From here, Tere Ishq Mein borrows from films in the past only to culminate as a film that ideally should not have existed in the present. It leans on Imtiaz Ali’s Rockstar (2011) in the initial stretches of frivolity where the boy falls for the girl and the latter remains unaware till much later; it dips its feet in Dharmesh Darshan’s Dhadkan (2000) where a rich girl-dad (Tota Roy Chowdhury) gives an ultimatum to the poor beau as the woman stands as a mute spectator; there is a random parent death that is reminiscent of Aruna Irani’s character falling off from a running auto in KS Adhiyaman’s Hum Tumhare Hain Sanam (2002; I understand it is random but the image troubled me immensely as a child), and then there are two films that are used as thematic bookends: Sandeep Reddy Vanga’s Animal (2023) and Raanjhanaa. None of them is great, but at least they had conviction. And, honesty. Tere Ishq Mein, however, has none.
On the surface, it seeks to critique toxic masculinity. Shankar, unlike Kundan, takes the pining of unrequited love to reform himself into a more disciplined man, but there has hardly been a bigger endorsement for it. Sharma has hardly ever been a great writer of female characters, often using misdirected pugnacity as a shorthand for agency, but here it feels vengeful. Mukti is terribly written, possessing the intellectual capacity of an ant and the fortitude of a pea.
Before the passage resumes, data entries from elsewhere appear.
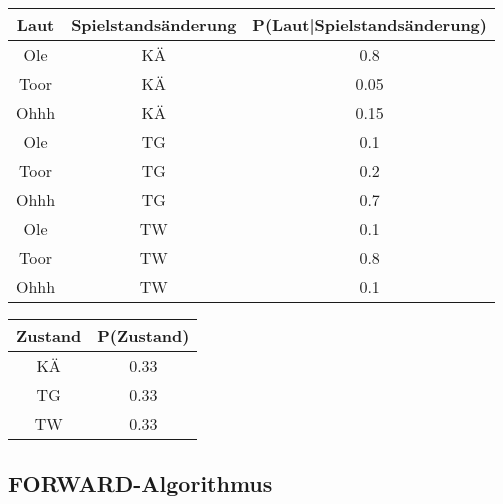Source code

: \documentclass[a4paper]{article}
\begin{document}
\begin{tabular}{|c|c|c|}
\hline
Laut & Spielstandsänderung & P(Laut|Spielstandsänderung) \\\hline
Ole & KÄ & 0.8 \\
Toor & KÄ & 0.05 \\
Ohhh & KÄ & 0.15 \\\hline
Ole & TG & 0.1 \\
Toor & TG & 0.2 \\
Ohhh & TG & 0.7 \\\hline
Ole & TW & 0.1 \\
Toor & TW & 0.8 \\
Ohhh & TW & 0.1 \\\hline
\end{tabular}

\begin{tabular}{|c|c|}
\hline
Zustand & P(Zustand) \\\hline
KÄ & 0.33 \\
TG & 0.33 \\
TW & 0.33 \\\hline
\end{tabular}

\subsection{FORWARD-Algorithmus}
\end{document}
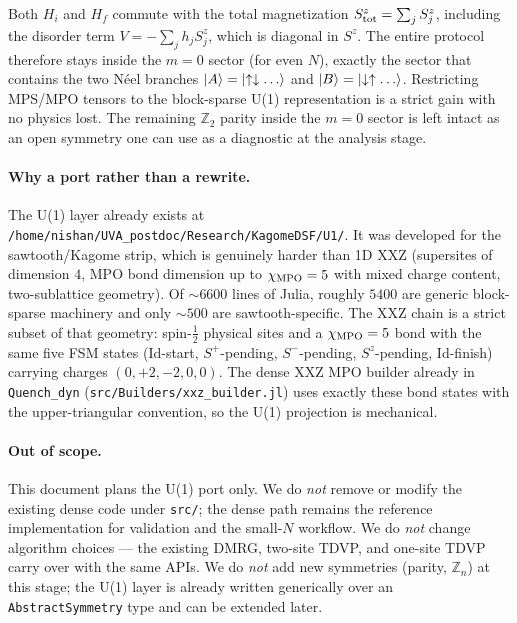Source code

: \documentclass[11pt]{article}
\begin{document}
Both $H_i$ and $H_f$ commute with the total magnetization
$S^z_{\rm tot} = \sum_j S_j^z$, including the disorder term
$V = -\sum_j h_j S_j^z$, which is diagonal in $S^z$.  The entire protocol
therefore stays inside the $m=0$ sector (for even $N$), exactly the sector
that contains the two N\'eel branches $\ket{A}=\ket{\uparrow\downarrow\dots}$
and $\ket{B}=\ket{\downarrow\uparrow\dots}$.  Restricting MPS/MPO tensors to
the block-sparse U(1) representation is a strict gain with no physics lost.
The remaining $\mathbb{Z}_2$ parity inside the $m=0$ sector is left intact as
an open symmetry one can use as a diagnostic at the analysis stage.

\paragraph{Why a port rather than a rewrite.}
The U(1) layer already exists at \texttt{/home/nishan/UVA\_postdoc/Research/KagomeDSF/U1/}.
It was developed for the sawtooth/Kagome strip, which is genuinely harder
than 1D XXZ (supersites of dimension $4$, MPO bond dimension up to $\chi_{\rm MPO}=5$
with mixed charge content, two-sublattice geometry).  Of $\sim 6600$ lines of
Julia, roughly $5400$ are generic block-sparse machinery and only
$\sim 500$ are sawtooth-specific.  The XXZ chain is a strict subset of that
geometry: spin-$\tfrac12$ physical sites and a $\chi_{\rm MPO}=5$ bond with the
same five FSM states (Id-start, $S^+$-pending, $S^-$-pending, $S^z$-pending,
Id-finish) carrying charges $(0,+2,-2,0,0)$.  The dense XXZ MPO builder
already in \texttt{Quench\_dyn} (\texttt{src/Builders/xxz\_builder.jl}) uses
exactly these bond states with the upper-triangular convention, so the U(1)
projection is mechanical.

\paragraph{Out of scope.}
This document plans the U(1) port only.  We do \emph{not} remove or modify
the existing dense code under \texttt{src/}; the dense path remains the
reference implementation for validation and the small-$N$ workflow.  We do
\emph{not} change algorithm choices --- the existing DMRG, two-site TDVP, and
one-site TDVP carry over with the same APIs.  We do \emph{not} add new
symmetries (parity, $\mathbb{Z}_n$) at this stage; the U(1) layer is already
written generically over an \texttt{AbstractSymmetry} type and can be
extended later.

\end{document}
She is the kind of woman that one never meets but hears about from insufferable men. One is told that she led them on till there was no way to go and hurt them so that they never recovered; she is the excuse men keep giving for their terrible behaviour.

It is not so much the lack of depth as the absence of everything. At the beginning of her “project”, she tells Shankar that she will not fall for him, and if he does, it is on him. And then she keeps ‘dropping hints’ which Shankar keeps lapping up. Her reasons are up in the air. Either scenes depicting her inner turmoil, despair and conflicts were edited out, or the smog in Delhi made it difficult to see because there has to be some reasoning for such a character to exist in today’s day and age who isn’t a prop but a proposition.
Shankar, on the other hand, inherits integrity and charm even when he is portrayed as an anti-hero. There is deliberation in the way his misdeeds and misdemeanours, all of which stand to be altered, are painted with the brush of aspiration. He is always the hero, even when depicted as a cautionary tale. Rai is aping Animal, even wanting to critique it. The only thing hindering the potency of Shankar’s toxicity is Dhanush. It is alarming how non-committal the actor is in this role, which, obviously, is tailor-made for him. He hardly tries, and gaslights us into thinking that his straight face is bottled-up intensity.

Much like Tere Ishq Mein, which also, by the way, shapes up as a parallel war film (don’t ask). Both the design and the intent are so superfluous that if one watched the scenes out of context, they would assume that some grown men were play-acting. Sample this scene: a suspended officer carries an injured pregnant lady, who happens to be the counsellor who needs to permit him to resume work, in his arms, and another uniformed man screams from a distance, “Get her to sign your papers”. It is all kinds of mind-boggling, and grudgingly impressive, the way the filmmaker integrates all the buzzing keywords in Hindi films today: intense love story, patriotism and religion.
The result is something that hardly qualifies as a film. Once the attention fades from the bigger picture, smaller issues crop up. Like how ever so often any two characters take every opportunity to dump information, like how logic is not pushed to the background but evicted from the film itself, like how Shankar saunters in not once but thrice at an IAS officer’s house to attack, like how a nine-month pregnant woman not just boards a plane but also knows the sex of the child, like even after all the atrocity, Rai and Sharma gather enough gumption to tease a spiritual sequel.